It’s not without some trepidation that I venture to write about living a philosophical life. To live a philosophical life – to take a philosophical approach towards the activity of living – means to live life with a constant eye towards the good, the true, and yes, the beautiful. It means living beautifully, fully, with an artful naturalness and, when needed, a natural artfulness that lends each action and, thereby, one’s general life-course a kind of harmony, each detail of one’s life tuned to the same common, good end.

I can’t lay claim to living this way. But then, who can? Life throws us curveballs that put us off-balance. Things that we’ve always hoped for or things that we’ve dreaded happen and change our circumstances. Sometimes we’re prepared for them and quickly learn new, productive ways of being in the world. But more often we remain stuck in old, obsolete habits in the face of change. Or we come up with a plan of action completely inappropriate to the situation at hand that ends up causing us more problems than it solves.

If you’re like me, you make more wrong moves than right when moments call for action and you find yourself later having to figure out what to do to get your life back on course and regain (or gain for the first time) the kind of smooth equilibrium, the feeling of firing on all cylinders, that we often call “happiness.” If you’re like me, you’re, well, imperfect.

But that’s not a bad thing. To be imperfect is to be, simply and literally put, incomplete. It’s to be in process. On the way, so to speak. To be complete, on the other hand, is to be finished. And I, at least, am (thankfully!) not yet finished.

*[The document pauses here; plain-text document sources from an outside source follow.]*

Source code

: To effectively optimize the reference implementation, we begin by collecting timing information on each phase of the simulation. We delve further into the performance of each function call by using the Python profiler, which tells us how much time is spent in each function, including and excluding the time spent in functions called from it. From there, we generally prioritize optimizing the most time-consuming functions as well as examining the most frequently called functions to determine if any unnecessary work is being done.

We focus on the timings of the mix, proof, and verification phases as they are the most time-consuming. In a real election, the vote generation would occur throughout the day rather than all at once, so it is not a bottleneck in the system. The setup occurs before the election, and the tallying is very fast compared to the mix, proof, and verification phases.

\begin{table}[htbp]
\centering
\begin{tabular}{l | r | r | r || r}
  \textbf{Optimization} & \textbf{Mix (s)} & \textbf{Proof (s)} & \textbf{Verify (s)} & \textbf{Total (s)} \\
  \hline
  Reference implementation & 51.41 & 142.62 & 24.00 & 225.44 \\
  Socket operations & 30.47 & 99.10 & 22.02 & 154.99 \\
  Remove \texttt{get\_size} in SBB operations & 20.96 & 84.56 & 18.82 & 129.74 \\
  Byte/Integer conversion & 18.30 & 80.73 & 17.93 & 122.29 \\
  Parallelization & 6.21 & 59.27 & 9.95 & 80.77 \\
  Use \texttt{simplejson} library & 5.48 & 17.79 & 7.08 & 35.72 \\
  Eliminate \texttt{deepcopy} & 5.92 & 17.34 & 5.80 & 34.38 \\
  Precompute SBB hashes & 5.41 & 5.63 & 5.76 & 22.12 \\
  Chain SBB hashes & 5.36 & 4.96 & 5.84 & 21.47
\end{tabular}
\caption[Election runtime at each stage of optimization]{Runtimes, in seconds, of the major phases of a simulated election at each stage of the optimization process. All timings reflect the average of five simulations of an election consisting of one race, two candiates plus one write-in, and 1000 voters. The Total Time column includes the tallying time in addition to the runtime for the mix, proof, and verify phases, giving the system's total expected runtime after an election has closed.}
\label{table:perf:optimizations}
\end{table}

My experience tells me that we imperfect human beings have one very powerful capacity to help us along life’s way. We have the capacity to live better today than we did yesterday, better tomorrow than today. And that’s the heart of taking a philosophical approach to life – learning from one’s successes and failures to become more reflective and skillful when actions need to be taken, decisions arrived at, and choices made.

So what’s with the blog?

André Comte-Sponville notes that “to venture to write about the virtues is to subject one’s self-esteem to constant bruising, to be made acutely aware, again and again, of one’s own mediocrity.” The same can be said for writing about philosophical approaches to life’s everyday problems. Writing about what it means to live an “examined life,” given how accidental and unexamined most of my life is, will be first and foremost a humbling experience. And a little humbling never hurt anyone.

But why take up pen and publish thoughts that (I guarantee) will be far from original – common thoughts available to anyone with a good local library or an Internet connection and the wherewithal to hunt down readings?

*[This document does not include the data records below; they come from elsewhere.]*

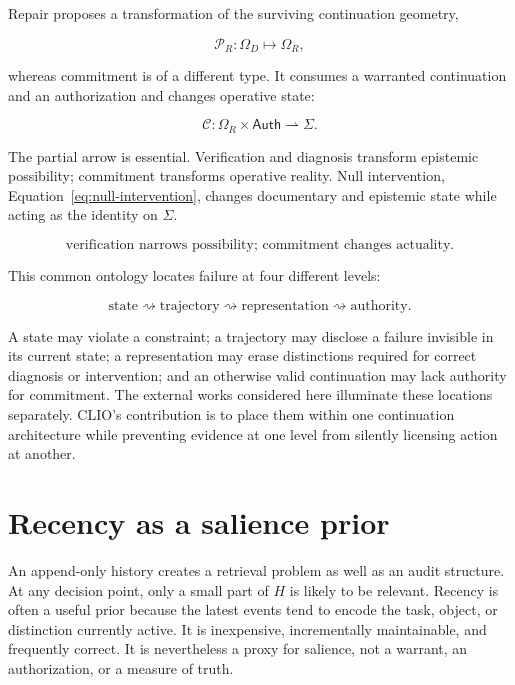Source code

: \documentclass[11pt]{article}
\begin{document}
Repair proposes a transformation of the surviving continuation geometry,

\begin{equation}
\mathcal P_R:\Omega_D\longmapsto\Omega_R,
\end{equation}

whereas commitment is of a different type. It consumes a warranted continuation and an authorization and changes operative state:

\begin{equation}
\mathcal C:
\Omega_R\times\mathsf{Auth}
\rightharpoonup
\Sigma.
\end{equation}

The partial arrow is essential. Verification and diagnosis transform epistemic possibility; commitment transforms operative reality. Null intervention, Equation~\eqref{eq:null-intervention}, changes documentary and epistemic state while acting as the identity on $\Sigma$.

\begin{equation}
\boxed{
\text{verification narrows possibility; commitment changes actuality.}
}
\end{equation}

This common ontology locates failure at four different levels:

\begin{equation}
\text{state}
\rightsquigarrow
\text{trajectory}
\rightsquigarrow
\text{representation}
\rightsquigarrow
\text{authority}.
\end{equation}

A state may violate a constraint; a trajectory may disclose a failure invisible in its current state; a representation may erase distinctions required for correct diagnosis or intervention; and an otherwise valid continuation may lack authority for commitment. The external works considered here illuminate these locations separately. CLIO's contribution is to place them within one continuation architecture while preventing evidence at one level from silently licensing action at another.

\section{Recency as a salience prior}

An append-only history creates a retrieval problem as well as an audit structure. At any decision point, only a small part of $H$ is likely to be relevant. Recency is often a useful prior because the latest events tend to encode the task, object, or distinction currently active. It is inexpensive, incrementally maintainable, and frequently correct. It is nevertheless a proxy for salience, not a warrant, an authorization, or a measure of truth.
\end{document}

My goals are, I confess, in part selfish. By writing about books, ideas and thinkers from a variety of philosophical traditions, I hope keep myself mindful of the ways people from all walks of life and historical time periods have discovered, thought about and put into practice techniques for living well that can be applied to my own circumstances. I’ll be addressing issues that come up and have come up in my own life. I want to document those things that give me the strength and courage, the hope and motivation to become a better, and thereby happier person. I want to record my thoughts here so that I can go back and reflect on them in the hours of need I will inevitably encounter in the future. For until they become second nature, the wisdom and principles that guide our lives must be deliberated upon when situations that call for them arise.

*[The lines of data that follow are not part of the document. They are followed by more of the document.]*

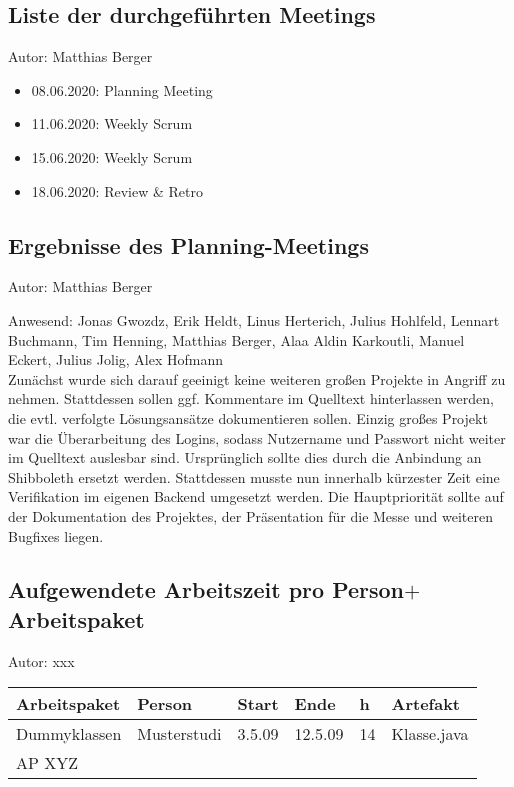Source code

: \subsection{Liste der durchgeführten Meetings}
{\small Autor: Matthias Berger}
\begin{itemize}
  \item 08.06.2020: Planning Meeting
  \item 11.06.2020: Weekly Scrum
  \item 15.06.2020: Weekly Scrum
  \item 18.06.2020: Review \& Retro
\end{itemize}


\subsection{Ergebnisse des Planning-Meetings}
{\small Autor: Matthias Berger}

Anwesend: Jonas Gwozdz, Erik Heldt, Linus Herterich, Julius Hohlfeld, Lennart Buchmann, Tim Henning, Matthias Berger, Alaa Aldin Karkoutli, Manuel Eckert, Julius Jolig, Alex Hofmann\\

Zunächst wurde sich darauf geeinigt keine weiteren großen Projekte in Angriff zu nehmen. Stattdessen sollen ggf. Kommentare im Quelltext hinterlassen werden, die evtl. verfolgte Lösungsansätze dokumentieren sollen. Einzig großes Projekt war die Überarbeitung des Logins, sodass Nutzername und Passwort nicht weiter im Quelltext auslesbar sind. Ursprünglich sollte dies durch die Anbindung an Shibboleth ersetzt werden. Stattdessen musste nun innerhalb kürzester Zeit eine Verifikation im eigenen Backend umgesetzt werden. Die Hauptpriorität sollte auf der Dokumentation des Projektes, der Präsentation für die Messe und weiteren Bugfixes liegen.

\subsection{Aufgewendete Arbeitszeit pro Person$+$Arbeitspaket}
{\small Autor: xxx}

\begin{longtable}{|p{4cm}|l|l|l|l|l|}
        \hline
        Arbeitspaket & Person & Start & Ende & h & Artefakt\\
        \hline
        Dummyklassen & Musterstudi & 3.5.09 & 12.5.09 & 14 & Klasse.java\\ \hline
        AP XYZ &  &  &  & & \\ \hline
      \end{longtable}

So that’s the selfish part.

But while I may be selfish, I’m definitely not unique. Far from it.  And that, too, is a good thing. My problems, challenges, struggles, wafflings, failures and, yes, even the occasional right moves are, I would guess, pretty much the same as yours. We wouldn’t be here together right now if they weren’t. Keeping track of these reflections will, I hope, provide you with some useful philosophical approaches to living your own life. I hope it also gives us a chance to think together and share ideas. Finally, I hope it provides you with a place to pose questions or suggest topics that a philosophical approach might be able to help clarify. If there’s an issue you’re grappling with or something that’s troubling you – something that’s making it difficult for you to live as well as you can – let me know and we can look into what’s been said about it. I’m sure you’re just as unique as I am.

In the next several posts, I’ll lay out some of the topics that I’ll consider. I’ll also outline some general thoughts about philosophy, the value of philosophy, what philosophy is, and perhaps more importantly, what it isn’t…or at least what it won’t be on this blog.